According to some reports, hypnosis has been positive in reducing phantom limb pain. Meta-analysis on hypnotherapy efficacy in pain management showed that hypnotic suggestion is as effective as an analgesic. Functional neuroimaging also shows changes in subjective perception using hypnosis suggestions.

  • Home Remedies


Bear in mind that proper diagnosis is vital in referred pain management. For temporary relief, you can try the following home remedies that may help reduce inflammation and soothe the nervous system:

  • Warm Compress: By applying warmth or heat on a certain body area, the blood vessels dilate, allowing more blood to bathe the tissue for repair. A warm compress can also help relieve muscle tension associated with injuries.
  • Epsom Salt Bath: Epsom salt or magnesium sulfate might help reduce aches and muscle cramping. An Epsom salt bath allows for absorption of the active ingredient magnesium into the skin, which helps to relieve aches and discomfort caused by inflammation and tension. It’s also said to draw out toxins from the body to help address sprains and bruises.
  • Rest: As with any other medical symptom, rest is crucial for tissue repair. Proper, restful sleep may also enhance the actions of our body’s natural defense against inflammation.

Consult A Doctor

Home remedies aren’t recommended for signs and symptoms of a heart attack or organ damage. These are emergency situations that shouldn’t be delayed. In such cases, you need to seek immediate medical attention.
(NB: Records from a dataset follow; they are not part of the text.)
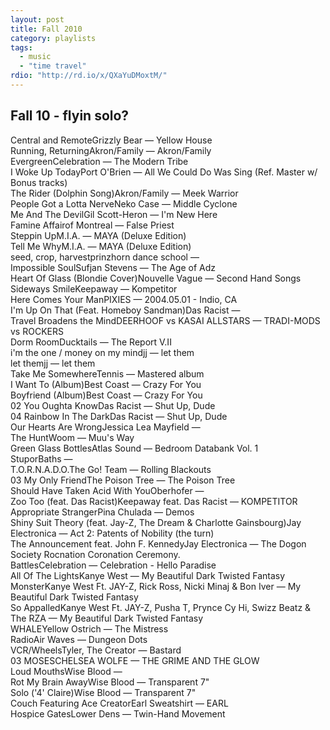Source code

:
 ```yaml
---
layout: post
title: Fall 2010
category: playlists
tags: 
  - music
  - "time travel"
rdio: "http://rd.io/x/QXaYuDMoxtM/"
---
```

<div class="playlist"><h2>Fall 10 - flyin solo?</h2> <div class="playlist-track"><span class="track-name">Central and Remote</span><span class="track-artist">Grizzly Bear</span><span class="track-album"> — Yellow House</span></div><div class="playlist-track"><span class="track-name">Running, Returning</span><span class="track-artist">Akron/Family</span><span class="track-album"> — Akron/Family</span></div><div class="playlist-track"><span class="track-name">Evergreen</span><span class="track-artist">Celebration</span><span class="track-album"> — The Modern Tribe</span></div><div class="playlist-track"><span class="track-name">I Woke Up Today</span><span class="track-artist">Port O'Brien</span><span class="track-album"> — All We Could Do Was Sing (Ref. Master w/ Bonus tracks)</span></div><div class="playlist-track"><span class="track-name">The Rider (Dolphin Song)</span><span class="track-artist">Akron/Family</span><span class="track-album"> — Meek Warrior</span></div><div class="playlist-track"><span class="track-name">People Got a Lotta Nerve</span><span class="track-artist">Neko Case</span><span class="track-album"> — Middle Cyclone</span></div><div class="playlist-track"><span class="track-name">Me And The Devil</span><span class="track-artist">Gil Scott-Heron</span><span class="track-album"> — I'm New Here</span></div><div class="playlist-track"><span class="track-name">Famine Affair</span><span class="track-artist">of Montreal</span><span class="track-album"> — False Priest</span></div><div class="playlist-track"><span class="track-name">Steppin Up</span><span class="track-artist">M.I.A.</span><span class="track-album"> — MAYA (Deluxe Edition)</span></div><div class="playlist-track"><span class="track-name">Tell Me Why</span><span class="track-artist">M.I.A.</span><span class="track-album"> — MAYA (Deluxe Edition)</span></div><div class="playlist-track"><span class="track-name">seed, crop, harvest</span><span class="track-artist">prinzhorn dance school</span><span class="track-album"> — </span></div><div class="playlist-track"><span class="track-name">Impossible Soul</span><span class="track-artist">Sufjan Stevens</span><span class="track-album"> — The Age of Adz</span></div><div class="playlist-track"><span class="track-name">Heart Of Glass (Blondie Cover)</span><span class="track-artist">Nouvelle Vague</span><span class="track-album"> — Second Hand Songs</span></div><div class="playlist-track"><span class="track-name">Sideways Smile</span><span class="track-artist">Keepaway</span><span class="track-album"> — Kompetitor</span></div><div class="playlist-track"><span class="track-name">Here Comes Your Man</span><span class="track-artist">PIXIES</span><span class="track-album"> — 2004.05.01 - Indio, CA</span></div><div class="playlist-track"><span class="track-name">I'm Up On That (Feat. Homeboy Sandman)</span><span class="track-artist">Das Racist</span><span class="track-album"> — </span></div><div class="playlist-track"><span class="track-name">Travel Broadens the Mind</span><span class="track-artist">DEERHOOF vs KASAI ALLSTARS</span><span class="track-album"> — TRADI-MODS vs ROCKERS</span></div><div class="playlist-track"><span class="track-name">Dorm Room</span><span class="track-artist">Ducktails</span><span class="track-album"> — The Report V.II</span></div><div class="playlist-track"><span class="track-name">i'm the one / money on my mind</span><span class="track-artist">jj</span><span class="track-album"> — let them</span></div><div class="playlist-track"><span class="track-name">let them</span><span class="track-artist">jj</span><span class="track-album"> — let them</span></div><div class="playlist-track"><span class="track-name">Take Me Somewhere</span><span class="track-artist">Tennis</span><span class="track-album"> — Mastered album</span></div><div class="playlist-track"><span class="track-name">I Want To (Album)</span><span class="track-artist">Best Coast</span><span class="track-album"> — Crazy For You</span></div><div class="playlist-track"><span class="track-name">Boyfriend (Album)</span><span class="track-artist">Best Coast</span><span class="track-album"> — Crazy For You</span></div><div class="playlist-track"><span class="track-name">02 You Oughta Know</span><span class="track-artist">Das Racist</span><span class="track-album"> — Shut Up, Dude</span></div><div class="playlist-track"><span class="track-name">04 Rainbow In The Dark</span><span class="track-artist">Das Racist</span><span class="track-album"> — Shut Up, Dude</span></div><div class="playlist-track"><span class="track-name">Our Hearts Are Wrong</span><span class="track-artist">Jessica Lea Mayfield</span><span class="track-album"> — </span></div><div class="playlist-track"><span class="track-name">The Hunt</span><span class="track-artist">Woom</span><span class="track-album"> — Muu's Way</span></div><div class="playlist-track"><span class="track-name">Green Glass Bottles</span><span class="track-artist">Atlas Sound</span><span class="track-album"> — Bedroom Databank Vol. 1</span></div><div class="playlist-track"><span class="track-name">Stupor</span><span class="track-artist">Baths</span><span class="track-album"> — </span></div><div class="playlist-track"><span class="track-name">T.O.R.N.A.D.O.</span><span class="track-artist">The Go! Team</span><span class="track-album"> — Rolling Blackouts</span></div><div class="playlist-track"><span class="track-name">03 My Only Friend</span><span class="track-artist">The Poison Tree</span><span class="track-album"> — The Poison Tree</span></div><div class="playlist-track"><span class="track-name">Should Have Taken Acid With You</span><span class="track-artist">Oberhofer</span><span class="track-album"> — </span></div><div class="playlist-track"><span class="track-name">Zoo Too (feat. Das Racist)</span><span class="track-artist">Keepaway feat. Das Racist</span><span class="track-album"> — KOMPETITOR</span></div><div class="playlist-track"><span class="track-name">Appropriate Stranger</span><span class="track-artist">Pina Chulada</span><span class="track-album"> — Demos</span></div><div class="playlist-track"><span class="track-name">Shiny Suit Theory (feat. Jay-Z, The Dream &amp; Charlotte Gainsbourg)</span><span class="track-artist">Jay Electronica</span><span class="track-album"> — Act 2: Patents of Nobility (the turn)</span></div><div class="playlist-track"><span class="track-name">The Announcement feat.  John F. Kennedy</span><span class="track-artist">Jay Electronica</span><span class="track-album"> — The Dogon Society Rocnation Coronation Ceremony.</span></div><div class="playlist-track"><span class="track-name">Battles</span><span class="track-artist">Celebration</span><span class="track-album"> — Celebration - Hello Paradise</span></div><div class="playlist-track"><span class="track-name">All Of The Lights</span><span class="track-artist">Kanye West</span><span class="track-album"> — My Beautiful Dark Twisted Fantasy</span></div><div class="playlist-track"><span class="track-name">Monster</span><span class="track-artist">Kanye West Ft. JAY-Z, Rick Ross, Nicki Minaj &amp; Bon Iver</span><span class="track-album"> — My Beautiful Dark Twisted Fantasy</span></div><div class="playlist-track"><span class="track-name">So Appalled</span><span class="track-artist">Kanye West Ft. JAY-Z, Pusha T, Prynce Cy Hi, Swizz Beatz &amp; The RZA</span><span class="track-album"> — My Beautiful Dark Twisted Fantasy</span></div><div class="playlist-track"><span class="track-name">WHALE</span><span class="track-artist">Yellow Ostrich</span><span class="track-album"> — The Mistress</span></div><div class="playlist-track"><span class="track-name">Radio</span><span class="track-artist">Air Waves</span><span class="track-album"> — Dungeon Dots</span></div><div class="playlist-track"><span class="track-name">VCR/Wheels</span><span class="track-artist">Tyler, The Creator</span><span class="track-album"> — Bastard</span></div><div class="playlist-track"><span class="track-name">03 MOSES</span><span class="track-artist">CHELSEA WOLFE</span><span class="track-album"> — THE GRIME AND THE GLOW</span></div><div class="playlist-track"><span class="track-name">Loud Mouths</span><span class="track-artist">Wise Blood</span><span class="track-album"> — </span></div><div class="playlist-track"><span class="track-name">Rot My Brain Away</span><span class="track-artist">Wise Blood</span><span class="track-album"> — Transparent 7"</span></div><div class="playlist-track"><span class="track-name">Solo ('4' Claire)</span><span class="track-artist">Wise Blood</span><span class="track-album"> — Transparent 7"</span></div><div class="playlist-track"><span class="track-name">Couch Featuring Ace Creator</span><span class="track-artist">Earl Sweatshirt</span><span class="track-album"> — EARL</span></div><div class="playlist-track"><span class="track-name">Hospice Gates</span><span class="track-artist">Lower Dens</span><span class="track-album"> — Twin-Hand Movement</span></div></div>
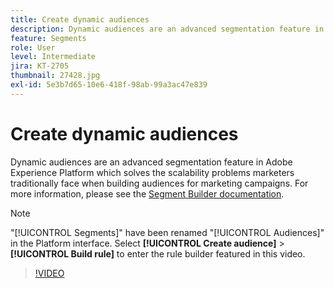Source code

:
 ```yaml
---
title: Create dynamic audiences
description: Dynamic audiences are an advanced segmentation feature in Adobe Experience Platform which solves the scalability problems marketers traditionally face when building audiences for marketing campaigns.
feature: Segments
role: User
level: Intermediate
jira: KT-2705
thumbnail: 27428.jpg
exl-id: 5e3b7d65-10e6-418f-98ab-99a3ac47e839
---
```

# Create dynamic audiences

Dynamic audiences are an advanced segmentation feature in Adobe Experience Platform which solves the scalability problems marketers traditionally face when building audiences for marketing campaigns. For more information, please see the [Segment Builder documentation](https://experienceleague.adobe.com/docs/experience-platform/segmentation/ui/segment-builder.html).

>[!NOTE]
>
> "[!UICONTROL Segments]" have been renamed "[!UICONTROL Audiences]" in the Platform interface. Select **[!UICONTROL Create audience]** > **[!UICONTROL Build rule]** to enter the rule builder featured in this video.

>[!VIDEO](https://video.tv.adobe.com/v/27428?learn=on&enablevpops)


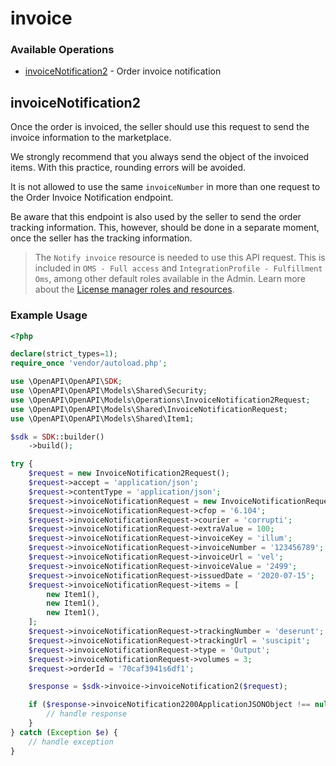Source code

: # invoice

### Available Operations

* [invoiceNotification2](#invoicenotification2) - Order invoice notification

## invoiceNotification2

Once the order is invoiced, the seller should use this request to send the invoice information to the marketplace.

We strongly recommend that you always send the object of the invoiced items. With this practice, rounding errors will be avoided.

It is not allowed to use the same `invoiceNumber` in more than one request to the Order Invoice Notification endpoint.

Be aware that this endpoint is also used by the seller to send the order tracking information. This, however, should be done in a separate moment, once the seller has the tracking information.

> The `Notify invoice` resource is needed to use this API request. This is included in `OMS - Full access` and `IntegrationProfile - Fulfillment Oms`, among other default roles available in the Admin. Learn more about the [License manager roles and resources](https://help.vtex.com/en/tutorial/roles--7HKK5Uau2H6wxE1rH5oRbc#).

### Example Usage

```php
<?php

declare(strict_types=1);
require_once 'vendor/autoload.php';

use \OpenAPI\OpenAPI\SDK;
use \OpenAPI\OpenAPI\Models\Shared\Security;
use \OpenAPI\OpenAPI\Models\Operations\InvoiceNotification2Request;
use \OpenAPI\OpenAPI\Models\Shared\InvoiceNotificationRequest;
use \OpenAPI\OpenAPI\Models\Shared\Item1;

$sdk = SDK::builder()
    ->build();

try {
    $request = new InvoiceNotification2Request();
    $request->accept = 'application/json';
    $request->contentType = 'application/json';
    $request->invoiceNotificationRequest = new InvoiceNotificationRequest();
    $request->invoiceNotificationRequest->cfop = '6.104';
    $request->invoiceNotificationRequest->courier = 'corrupti';
    $request->invoiceNotificationRequest->extraValue = 100;
    $request->invoiceNotificationRequest->invoiceKey = 'illum';
    $request->invoiceNotificationRequest->invoiceNumber = '123456789';
    $request->invoiceNotificationRequest->invoiceUrl = 'vel';
    $request->invoiceNotificationRequest->invoiceValue = '2499';
    $request->invoiceNotificationRequest->issuedDate = '2020-07-15';
    $request->invoiceNotificationRequest->items = [
        new Item1(),
        new Item1(),
        new Item1(),
    ];
    $request->invoiceNotificationRequest->trackingNumber = 'deserunt';
    $request->invoiceNotificationRequest->trackingUrl = 'suscipit';
    $request->invoiceNotificationRequest->type = 'Output';
    $request->invoiceNotificationRequest->volumes = 3;
    $request->orderId = '70caf3941s6df1';

    $response = $sdk->invoice->invoiceNotification2($request);

    if ($response->invoiceNotification2200ApplicationJSONObject !== null) {
        // handle response
    }
} catch (Exception $e) {
    // handle exception
}
```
The same is true for worsening pain with unclear causes.


If you feel achy in an area without a clear cause, that may be referred pain. Treatment for this may include analgesic medication and non-pharmacologic interventions. Although you can try home remedies for mild cases, if it worsens or doesn’t go away, it’s best to seek medical attention so you can receive the right treatment for any underlying condition you may have.